■ **PROBLEM DESCRIPTION**
All records below are to be repeated exactly, with the pictures left out.

■ **DATA SHOWN**
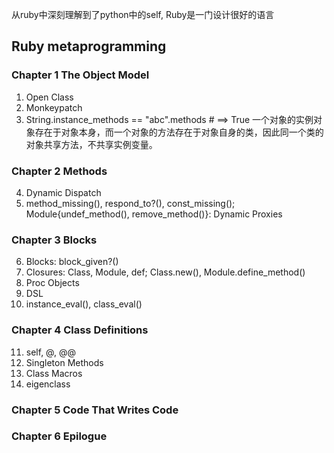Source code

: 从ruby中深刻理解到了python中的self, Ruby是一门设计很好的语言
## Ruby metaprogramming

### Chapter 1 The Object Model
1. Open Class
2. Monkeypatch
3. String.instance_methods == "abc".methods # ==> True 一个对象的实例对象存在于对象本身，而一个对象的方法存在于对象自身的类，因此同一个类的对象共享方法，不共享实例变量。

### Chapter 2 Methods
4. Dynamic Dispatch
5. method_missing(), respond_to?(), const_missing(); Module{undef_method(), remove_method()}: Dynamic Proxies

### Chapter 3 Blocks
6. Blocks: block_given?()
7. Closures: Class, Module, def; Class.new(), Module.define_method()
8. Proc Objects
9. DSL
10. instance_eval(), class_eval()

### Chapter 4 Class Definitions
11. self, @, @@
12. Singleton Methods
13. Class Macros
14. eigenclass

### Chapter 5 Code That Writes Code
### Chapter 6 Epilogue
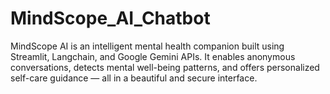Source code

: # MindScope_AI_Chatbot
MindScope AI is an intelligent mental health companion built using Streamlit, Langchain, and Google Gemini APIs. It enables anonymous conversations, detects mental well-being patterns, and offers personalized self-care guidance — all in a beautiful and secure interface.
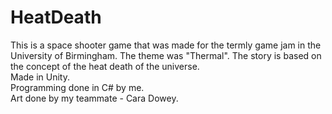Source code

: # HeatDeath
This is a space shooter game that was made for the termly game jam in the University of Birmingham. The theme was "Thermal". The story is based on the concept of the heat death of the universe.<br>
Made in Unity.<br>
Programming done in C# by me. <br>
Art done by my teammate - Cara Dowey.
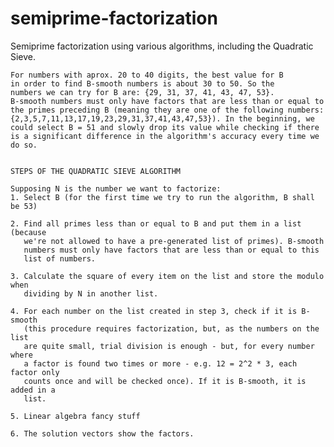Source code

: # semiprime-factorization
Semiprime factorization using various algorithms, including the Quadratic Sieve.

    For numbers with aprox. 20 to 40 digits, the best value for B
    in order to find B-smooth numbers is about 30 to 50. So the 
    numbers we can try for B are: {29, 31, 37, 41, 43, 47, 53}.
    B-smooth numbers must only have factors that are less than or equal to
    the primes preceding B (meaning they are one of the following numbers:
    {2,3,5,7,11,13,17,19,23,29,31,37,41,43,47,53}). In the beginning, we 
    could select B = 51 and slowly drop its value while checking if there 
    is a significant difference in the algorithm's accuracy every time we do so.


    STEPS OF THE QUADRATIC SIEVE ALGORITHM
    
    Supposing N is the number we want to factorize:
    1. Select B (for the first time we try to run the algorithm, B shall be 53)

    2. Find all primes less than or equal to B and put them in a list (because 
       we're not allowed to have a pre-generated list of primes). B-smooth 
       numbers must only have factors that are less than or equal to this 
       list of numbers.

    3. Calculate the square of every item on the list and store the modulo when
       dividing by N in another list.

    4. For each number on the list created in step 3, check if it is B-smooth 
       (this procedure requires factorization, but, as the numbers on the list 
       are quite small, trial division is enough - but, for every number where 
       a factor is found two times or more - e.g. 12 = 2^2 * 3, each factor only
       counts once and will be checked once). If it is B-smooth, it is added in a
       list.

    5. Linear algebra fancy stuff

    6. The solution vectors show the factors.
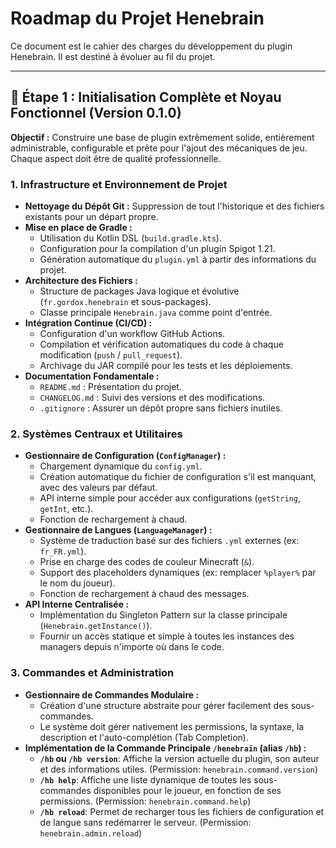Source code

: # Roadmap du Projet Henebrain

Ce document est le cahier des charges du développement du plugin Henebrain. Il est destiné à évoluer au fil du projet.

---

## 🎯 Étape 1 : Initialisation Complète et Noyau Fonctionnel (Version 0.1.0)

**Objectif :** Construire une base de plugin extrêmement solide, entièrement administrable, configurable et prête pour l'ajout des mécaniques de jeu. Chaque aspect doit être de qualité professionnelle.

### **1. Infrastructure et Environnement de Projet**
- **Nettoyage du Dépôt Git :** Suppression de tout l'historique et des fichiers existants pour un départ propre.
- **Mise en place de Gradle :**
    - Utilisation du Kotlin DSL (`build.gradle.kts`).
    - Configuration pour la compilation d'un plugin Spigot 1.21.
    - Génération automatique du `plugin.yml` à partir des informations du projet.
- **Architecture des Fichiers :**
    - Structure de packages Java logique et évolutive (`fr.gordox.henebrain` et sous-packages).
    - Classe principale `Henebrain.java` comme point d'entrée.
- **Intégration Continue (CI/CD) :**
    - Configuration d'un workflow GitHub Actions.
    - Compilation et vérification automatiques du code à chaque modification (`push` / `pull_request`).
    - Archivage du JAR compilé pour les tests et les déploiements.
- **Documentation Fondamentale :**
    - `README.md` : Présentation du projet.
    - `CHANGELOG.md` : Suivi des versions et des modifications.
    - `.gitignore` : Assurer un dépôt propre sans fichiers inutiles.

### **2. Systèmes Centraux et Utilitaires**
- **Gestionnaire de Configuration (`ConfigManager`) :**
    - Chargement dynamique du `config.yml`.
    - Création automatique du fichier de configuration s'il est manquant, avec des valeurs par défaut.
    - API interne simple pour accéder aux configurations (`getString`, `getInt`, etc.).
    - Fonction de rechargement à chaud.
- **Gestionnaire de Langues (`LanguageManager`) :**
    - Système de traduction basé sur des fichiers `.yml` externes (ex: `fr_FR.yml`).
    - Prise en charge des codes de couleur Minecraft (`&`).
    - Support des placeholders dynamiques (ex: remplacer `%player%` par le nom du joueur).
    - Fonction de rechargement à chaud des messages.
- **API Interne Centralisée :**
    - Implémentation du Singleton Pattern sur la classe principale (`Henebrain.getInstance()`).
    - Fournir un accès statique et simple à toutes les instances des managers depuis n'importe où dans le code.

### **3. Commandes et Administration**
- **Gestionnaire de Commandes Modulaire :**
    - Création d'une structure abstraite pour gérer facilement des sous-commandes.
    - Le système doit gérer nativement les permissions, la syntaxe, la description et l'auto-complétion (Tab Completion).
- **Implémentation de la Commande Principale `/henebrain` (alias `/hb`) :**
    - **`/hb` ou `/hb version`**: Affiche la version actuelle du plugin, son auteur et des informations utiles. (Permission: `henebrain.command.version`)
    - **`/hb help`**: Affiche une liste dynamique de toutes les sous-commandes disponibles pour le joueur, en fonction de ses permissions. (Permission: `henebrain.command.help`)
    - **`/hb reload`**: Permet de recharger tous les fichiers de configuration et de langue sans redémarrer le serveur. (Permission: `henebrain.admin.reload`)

■ **REPLY TO THE TASK**
Source code

: 从ruby中深刻理解到了python中的self, Ruby是一门设计很好的语言
## Ruby metaprogramming

### Chapter 1 The Object Model
1. Open Class
2. Monkeypatch
3. String.instance_methods == "abc".methods # ==> True 一个对象的实例对象存在于对象本身，而一个对象的方法存在于对象自身的类，因此同一个类的对象共享方法，不共享实例变量。

### Chapter 2 Methods
4. Dynamic Dispatch
5. method_missing(), respond_to?(), const_missing(); Module{undef_method(), remove_method()}: Dynamic Proxies

### Chapter 3 Blocks
6. Blocks: block_given?()
7. Closures: Class, Module, def; Class.new(), Module.define_method()
8. Proc Objects
9. DSL
10. instance_eval(), class_eval()

### Chapter 4 Class Definitions
11. self, @, @@
12. Singleton Methods
13. Class Macros
14. eigenclass

### Chapter 5 Code That Writes Code
### Chapter 6 Epilogue
Source code

: # MindScope_AI_Chatbot
MindScope AI is an intelligent mental health companion built using Streamlit, Langchain, and Google Gemini APIs. It enables anonymous conversations, detects mental well-being patterns, and offers personalized self-care guidance — all in a beautiful and secure interface.
Source code

: # HeatDeath
This is a space shooter game that was made for the termly game jam in the University of Birmingham. The theme was "Thermal". The story is based on the concept of the heat death of the universe.<br>
Made in Unity.<br>
Programming done in C# by me. <br>
Art done by my teammate - Cara Dowey.
Source code

: # semiprime-factorization
Semiprime factorization using various algorithms, including the Quadratic Sieve.

    For numbers with aprox. 20 to 40 digits, the best value for B
    in order to find B-smooth numbers is about 30 to 50. So the 
    numbers we can try for B are: {29, 31, 37, 41, 43, 47, 53}.
    B-smooth numbers must only have factors that are less than or equal to
    the primes preceding B (meaning they are one of the following numbers:
    {2,3,5,7,11,13,17,19,23,29,31,37,41,43,47,53}). In the beginning, we 
    could select B = 51 and slowly drop its value while checking if there 
    is a significant difference in the algorithm's accuracy every time we do so.


    STEPS OF THE QUADRATIC SIEVE ALGORITHM
    
    Supposing N is the number we want to factorize:
    1. Select B (for the first time we try to run the algorithm, B shall be 53)

    2. Find all primes less than or equal to B and put them in a list (because 
       we're not allowed to have a pre-generated list of primes). B-smooth 
       numbers must only have factors that are less than or equal to this 
       list of numbers.

    3. Calculate the square of every item on the list and store the modulo when
       dividing by N in another list.

    4. For each number on the list created in step 3, check if it is B-smooth 
       (this procedure requires factorization, but, as the numbers on the list 
       are quite small, trial division is enough - but, for every number where 
       a factor is found two times or more - e.g. 12 = 2^2 * 3, each factor only
       counts once and will be checked once). If it is B-smooth, it is added in a
       list.

    5. Linear algebra fancy stuff

    6. The solution vectors show the factors.
Source code

: # Roadmap du Projet Henebrain

Ce document est le cahier des charges du développement du plugin Henebrain. Il est destiné à évoluer au fil du projet.

---

## 🎯 Étape 1 : Initialisation Complète et Noyau Fonctionnel (Version 0.1.0)

**Objectif :** Construire une base de plugin extrêmement solide, entièrement administrable, configurable et prête pour l'ajout des mécaniques de jeu. Chaque aspect doit être de qualité professionnelle.

### **1. Infrastructure et Environnement de Projet**
- **Nettoyage du Dépôt Git :** Suppression de tout l'historique et des fichiers existants pour un départ propre.
- **Mise en place de Gradle :**
    - Utilisation du Kotlin DSL (`build.gradle.kts`).
    - Configuration pour la compilation d'un plugin Spigot 1.21.
    - Génération automatique du `plugin.yml` à partir des informations du projet.
- **Architecture des Fichiers :**
    - Structure de packages Java logique et évolutive (`fr.gordox.henebrain` et sous-packages).
    - Classe principale `Henebrain.java` comme point d'entrée.
- **Intégration Continue (CI/CD) :**
    - Configuration d'un workflow GitHub Actions.
    - Compilation et vérification automatiques du code à chaque modification (`push` / `pull_request`).
    - Archivage du JAR compilé pour les tests et les déploiements.
- **Documentation Fondamentale :**
    - `README.md` : Présentation du projet.
    - `CHANGELOG.md` : Suivi des versions et des modifications.
    - `.gitignore` : Assurer un dépôt propre sans fichiers inutiles.

### **2. Systèmes Centraux et Utilitaires**
- **Gestionnaire de Configuration (`ConfigManager`) :**
    - Chargement dynamique du `config.yml`.
    - Création automatique du fichier de configuration s'il est manquant, avec des valeurs par défaut.
    - API interne simple pour accéder aux configurations (`getString`, `getInt`, etc.).
    - Fonction de rechargement à chaud.
- **Gestionnaire de Langues (`LanguageManager`) :**
    - Système de traduction basé sur des fichiers `.yml` externes (ex: `fr_FR.yml`).
    - Prise en charge des codes de couleur Minecraft (`&`).
    - Support des placeholders dynamiques (ex: remplacer `%player%` par le nom du joueur).
    - Fonction de rechargement à chaud des messages.
- **API Interne Centralisée :**
    - Implémentation du Singleton Pattern sur la classe principale (`Henebrain.getInstance()`).
    - Fournir un accès statique et simple à toutes les instances des managers depuis n'importe où dans le code.

### **3. Commandes et Administration**
- **Gestionnaire de Commandes Modulaire :**
    - Création d'une structure abstraite pour gérer facilement des sous-commandes.
    - Le système doit gérer nativement les permissions, la syntaxe, la description et l'auto-complétion (Tab Completion).
- **Implémentation de la Commande Principale `/henebrain` (alias `/hb`) :**
    - **`/hb` ou `/hb version`**: Affiche la version actuelle du plugin, son auteur et des informations utiles. (Permission: `henebrain.command.version`)
    - **`/hb help`**: Affiche une liste dynamique de toutes les sous-commandes disponibles pour le joueur, en fonction de ses permissions. (Permission: `henebrain.command.help`)
    - **`/hb reload`**: Permet de recharger tous les fichiers de configuration et de langue sans redémarrer le serveur. (Permission: `henebrain.admin.reload`)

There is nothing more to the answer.